§ Task instructions: Transcribe the closing lines of the listing exactly, starting at the one that contains "## Transaction Options" and including the last.

§ Supplied entries:
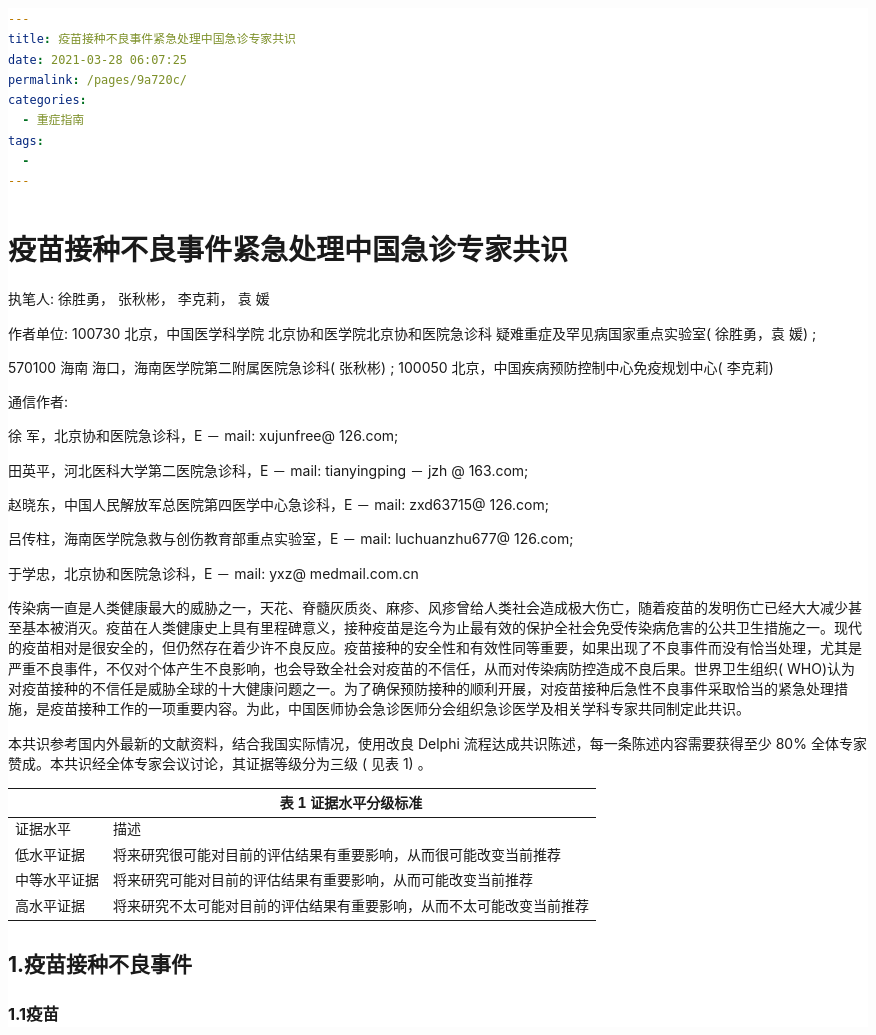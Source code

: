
 ```yaml
---
title: 疫苗接种不良事件紧急处理中国急诊专家共识
date: 2021-03-28 06:07:25
permalink: /pages/9a720c/
categories:
  - 重症指南
tags:
  - 
---
```

# 疫苗接种不良事件紧急处理中国急诊专家共识

执笔人: 徐胜勇， 张秋彬， 李克莉， 袁 媛

作者单位: 100730 北京，中国医学科学院 北京协和医学院北京协和医院急诊科 疑难重症及罕见病国家重点实验室( 徐胜勇，袁 媛) ;

570100 海南 海口，海南医学院第二附属医院急诊科( 张秋彬) ; 100050 北京，中国疾病预防控制中心免疫规划中心( 李克莉)



通信作者: 

徐 军，北京协和医院急诊科，E － mail: xujunfree@ 126.com; 

田英平，河北医科大学第二医院急诊科，E － mail: tianyingping － jzh @ 163.com; 

赵晓东，中国人民解放军总医院第四医学中心急诊科，E － mail: zxd63715@ 126.com; 

吕传柱，海南医学院急救与创伤教育部重点实验室，E － mail: luchuanzhu677@ 126.com; 

于学忠，北京协和医院急诊科，E － mail: yxz@ medmail.com.cn



传染病一直是人类健康最大的威胁之一，天花、脊髓灰质炎、麻疹、风疹曾给人类社会造成极大伤亡，随着疫苗的发明伤亡已经大大减少甚至基本被消灭。疫苗在人类健康史上具有里程碑意义，接种疫苗是迄今为止最有效的保护全社会免受传染病危害的公共卫生措施之一。现代的疫苗相对是很安全的，但仍然存在着少许不良反应。疫苗接种的安全性和有效性同等重要，如果出现了不良事件而没有恰当处理，尤其是严重不良事件，不仅对个体产生不良影响，也会导致全社会对疫苗的不信任，从而对传染病防控造成不良后果。世界卫生组织( WHO)认为对疫苗接种的不信任是威胁全球的十大健康问题之一。为了确保预防接种的顺利开展，对疫苗接种后急性不良事件采取恰当的紧急处理措施，是疫苗接种工作的一项重要内容。为此，中国医师协会急诊医师分会组织急诊医学及相关学科专家共同制定此共识。

本共识参考国内外最新的文献资料，结合我国实际情况，使用改良 Delphi 流程达成共识陈述，每一条陈述内容需要获得至少 80% 全体专家赞成。本共识经全体专家会议讨论，其证据等级分为三级 ( 见表 1) 。

|  | 表 1 证据水平分级标准 |
| ------- | -------- |
| 证据水平 | 描述 |
| 低水平证据 | 将来研究很可能对目前的评估结果有重要影响，从而很可能改变当前推荐 |
| 中等水平证据 | 将来研究可能对目前的评估结果有重要影响，从而可能改变当前推荐 |
|高水平证据 | 将来研究不太可能对目前的评估结果有重要影响，从而不太可能改变当前推荐 |

## 1.疫苗接种不良事件
### 1.1疫苗
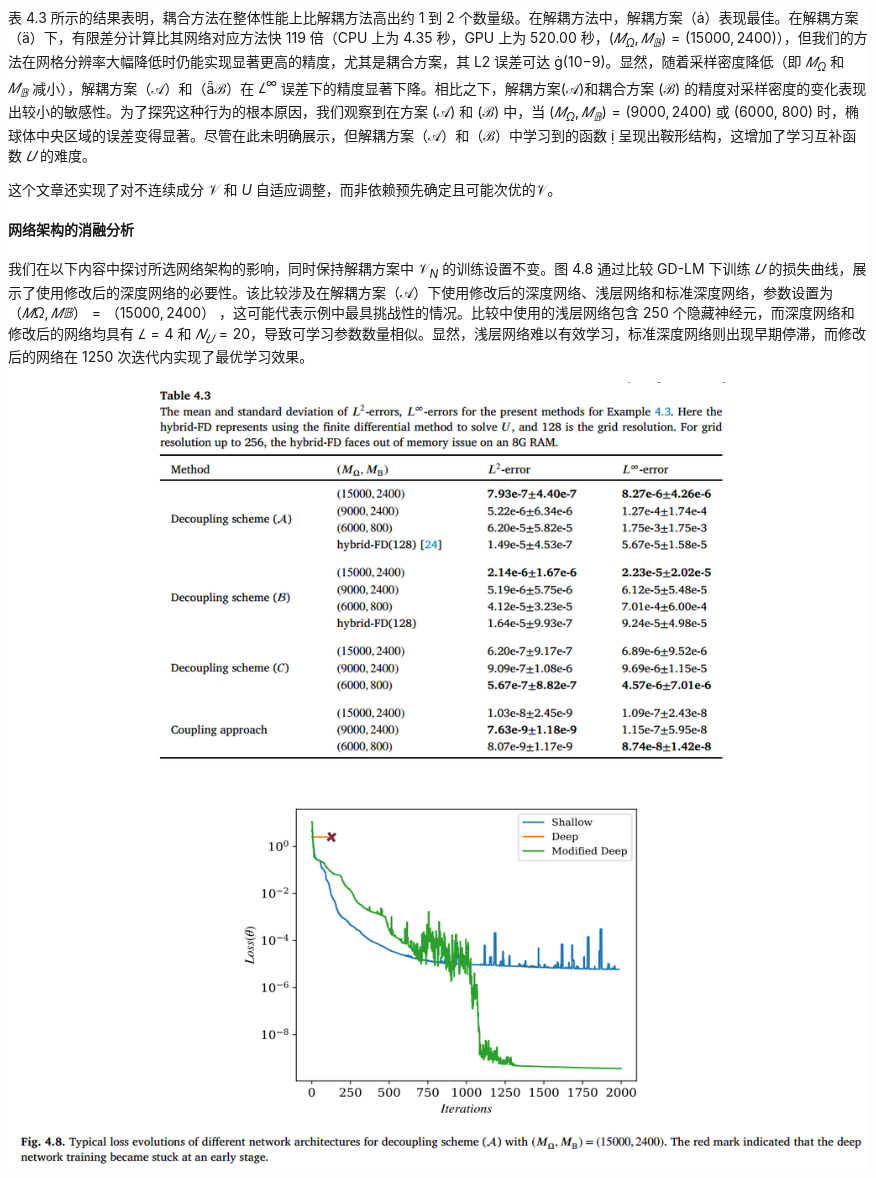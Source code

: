 表 4.3 所示的结果表明，耦合方法在整体性能上比解耦方法高出约 1 到 2 个数量级。在解耦方法中，解耦方案（）表现最佳。在解耦方案（）下，有限差分计算比其网络对应方法快 119 倍（CPU 上为 4.35 秒，GPU 上为 520.00 秒，$(𝑀_Ω,𝑀_𝔹) = (15000, 2400)$），但我们的方法在网格分辨率大幅降低时仍能实现显著更高的精度，尤其是耦合方案，其 L2 误差可达 (10−9)。显然，随着采样密度降低（即 $𝑀_Ω$ 和 $𝑀_𝔹$ 减小），解耦方案（$\mathcal{A}$）和（$\mathcal{B}$）在 $𝐿^∞$ 误差下的精度显著下降。相比之下，解耦方案($\mathcal{A}$)和耦合方案 ($\mathcal{B}$) 的精度对采样密度的变化表现出较小的敏感性。为了探究这种行为的根本原因，我们观察到在方案 ($\mathcal{A}$) 和 ($\mathcal{B}$) 中，当 $(𝑀_Ω,𝑀_𝔹) = (9000, 2400)$ 或 (6000, 800) 时，椭球体中央区域的误差变得显著。尽管在此未明确展示，但解耦方案（$\mathcal{A}$）和（$\mathcal{B}$）中学习到的函数  呈现出鞍形结构，这增加了学习互补函数 $𝑈$ 的难度。

这个文章还实现了对不连续成分 $\mathcal{V}$ 和 $U$ 自适应调整，而非依赖预先确定且可能次优的$\mathcal{V}$。

#### 网络架构的消融分析

我们在以下内容中探讨所选网络架构的影响，同时保持解耦方案中 $\mathcal{V}_N$ 的训练设置不变。图 4.8 通过比较 GD-LM 下训练 $𝑈$ 的损失曲线，展示了使用修改后的深度网络的必要性。该比较涉及在解耦方案（$\mathcal{A}$）下使用修改后的深度网络、浅层网络和标准深度网络，参数设置为 $（𝑀Ω,𝑀𝔹）=（15000, 2400）$ ，这可能代表示例中最具挑战性的情况。比较中使用的浅层网络包含 250 个隐藏神经元，而深度网络和修改后的网络均具有 $𝐿 = 4$ 和 $𝑁_𝑈 = 20$，导致可学习参数数量相似。显然，浅层网络难以有效学习，标准深度网络则出现早期停滞，而修改后的网络在 1250 次迭代内实现了最优学习效果。

![](./src/15/28.png)
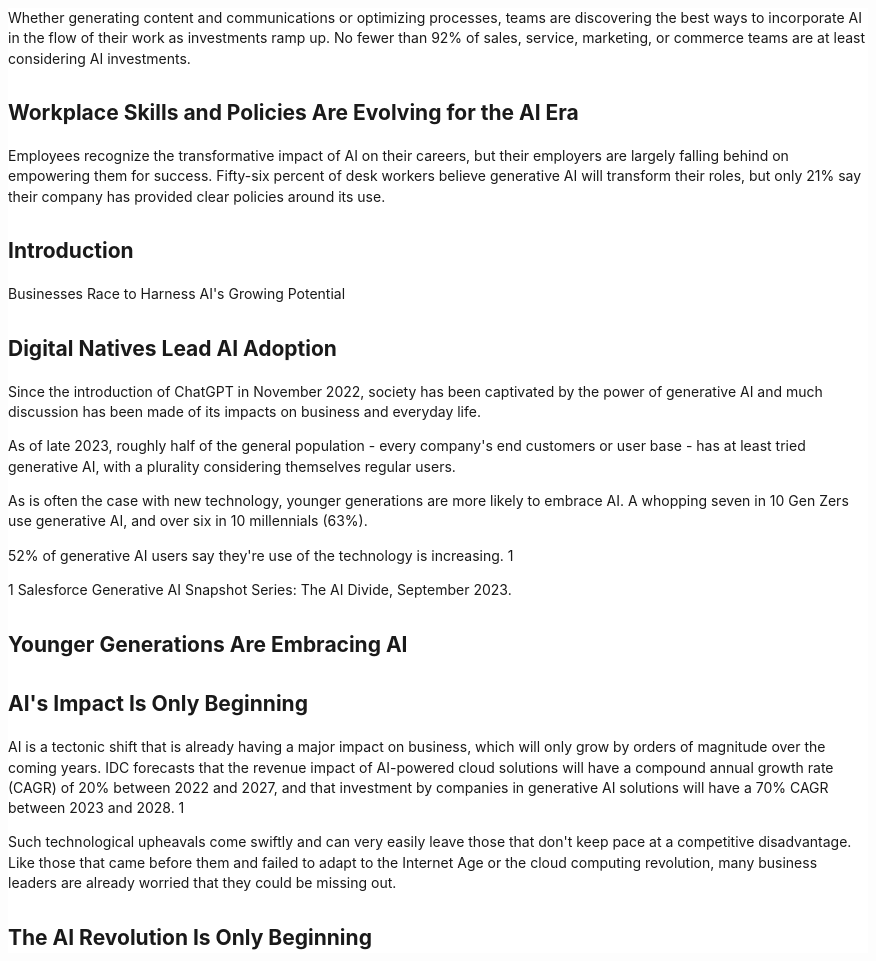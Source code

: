 Whether generating content and communications or optimizing processes, teams are discovering the best ways to incorporate AI in the flow of their work as investments ramp up. No fewer than 92% of sales, service, marketing, or commerce teams are at least considering AI investments.

## Workplace Skills and Policies Are Evolving for the AI Era

Employees recognize the transformative impact of AI on their careers, but their employers are largely falling behind on empowering them for success. Fifty-six percent of desk workers believe generative AI will transform their roles, but only 21% say their company has provided clear policies around its use.



## Introduction

Businesses Race to Harness AI's Growing Potential



## Digital Natives Lead AI Adoption

Since the introduction of ChatGPT in November 2022, society has been captivated by the power of generative AI and much discussion has been made of its impacts on business and everyday life.

As of late 2023, roughly half of the general population - every company's end customers or user base - has at least tried generative AI, with a plurality considering themselves regular users.

As is often the case with new technology, younger generations are more likely to embrace AI. A whopping seven in 10 Gen Zers use generative AI, and over six in 10 millennials (63%).

52% of generative AI users say they're use of the technology is increasing. 1

1 Salesforce Generative AI Snapshot Series: The AI Divide, September 2023.

## Younger Generations Are Embracing AI





## AI's Impact Is Only Beginning

AI is a tectonic shift that is already having a major impact on business, which will only grow by orders of magnitude over the coming years. IDC forecasts that the revenue impact of AI-powered cloud solutions will have a compound annual growth rate (CAGR) of 20% between 2022 and 2027, and that investment by companies in generative AI solutions will have a 70% CAGR between 2023 and 2028.  1

Such technological upheavals come swiftly and can very easily leave those that don't keep pace at a competitive disadvantage. Like those that came before them and failed to adapt to the Internet Age or the cloud computing revolution, many business leaders are already worried that they could be missing out.

## The AI Revolution Is Only Beginning
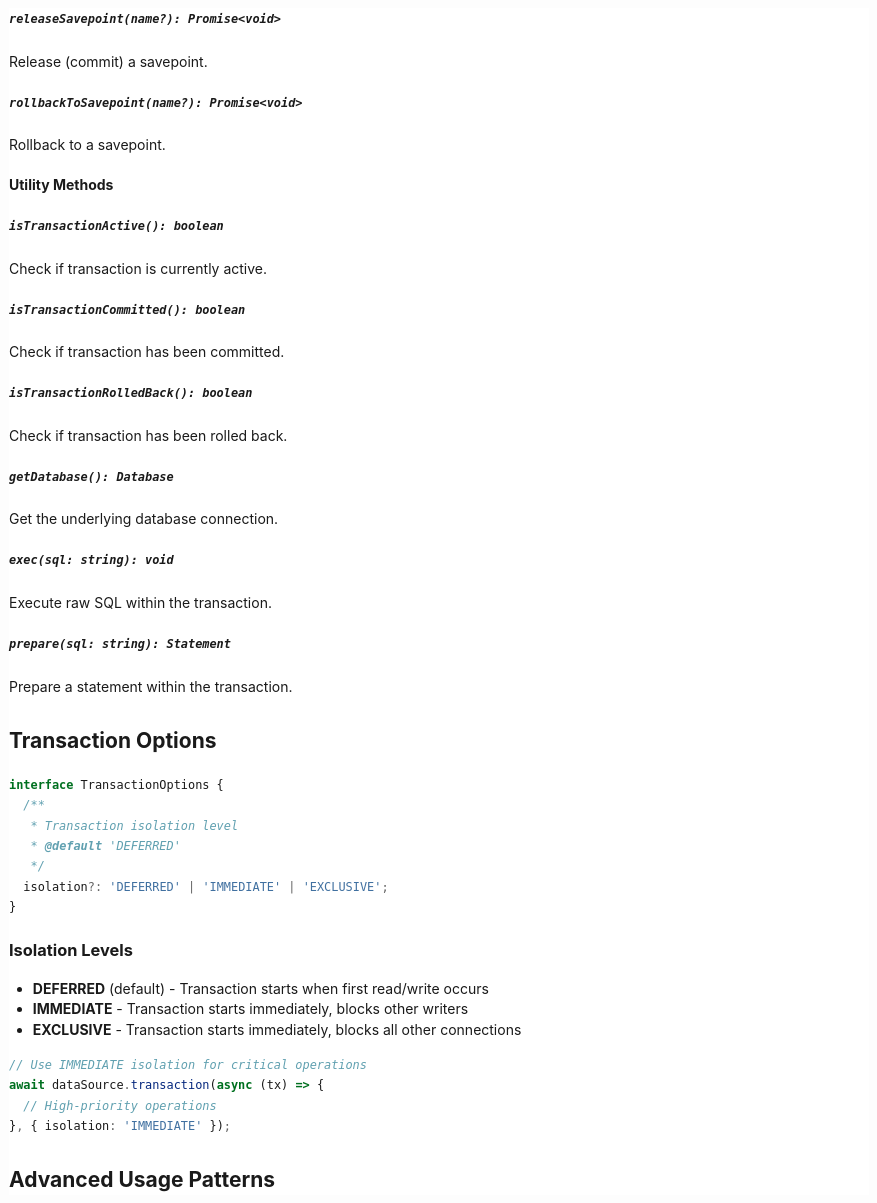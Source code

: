 ##### `releaseSavepoint(name?): Promise<void>`
Release (commit) a savepoint.

##### `rollbackToSavepoint(name?): Promise<void>`
Rollback to a savepoint.

#### Utility Methods

##### `isTransactionActive(): boolean`
Check if transaction is currently active.

##### `isTransactionCommitted(): boolean`
Check if transaction has been committed.

##### `isTransactionRolledBack(): boolean`
Check if transaction has been rolled back.

##### `getDatabase(): Database`
Get the underlying database connection.

##### `exec(sql: string): void`
Execute raw SQL within the transaction.

##### `prepare(sql: string): Statement`
Prepare a statement within the transaction.

## Transaction Options

```typescript
interface TransactionOptions {
  /**
   * Transaction isolation level
   * @default 'DEFERRED'
   */
  isolation?: 'DEFERRED' | 'IMMEDIATE' | 'EXCLUSIVE';
}
```

### Isolation Levels

- **DEFERRED** (default) - Transaction starts when first read/write occurs
- **IMMEDIATE** - Transaction starts immediately, blocks other writers
- **EXCLUSIVE** - Transaction starts immediately, blocks all other connections

```typescript
// Use IMMEDIATE isolation for critical operations
await dataSource.transaction(async (tx) => {
  // High-priority operations
}, { isolation: 'IMMEDIATE' });
```

## Advanced Usage Patterns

§ Response to the task:
## Transaction Options

```typescript
interface TransactionOptions {
  /**
   * Transaction isolation level
   * @default 'DEFERRED'
   */
  isolation?: 'DEFERRED' | 'IMMEDIATE' | 'EXCLUSIVE';
}
```

### Isolation Levels

- **DEFERRED** (default) - Transaction starts when first read/write occurs
- **IMMEDIATE** - Transaction starts immediately, blocks other writers
- **EXCLUSIVE** - Transaction starts immediately, blocks all other connections

```typescript
// Use IMMEDIATE isolation for critical operations
await dataSource.transaction(async (tx) => {
  // High-priority operations
}, { isolation: 'IMMEDIATE' });
```

## Advanced Usage Patterns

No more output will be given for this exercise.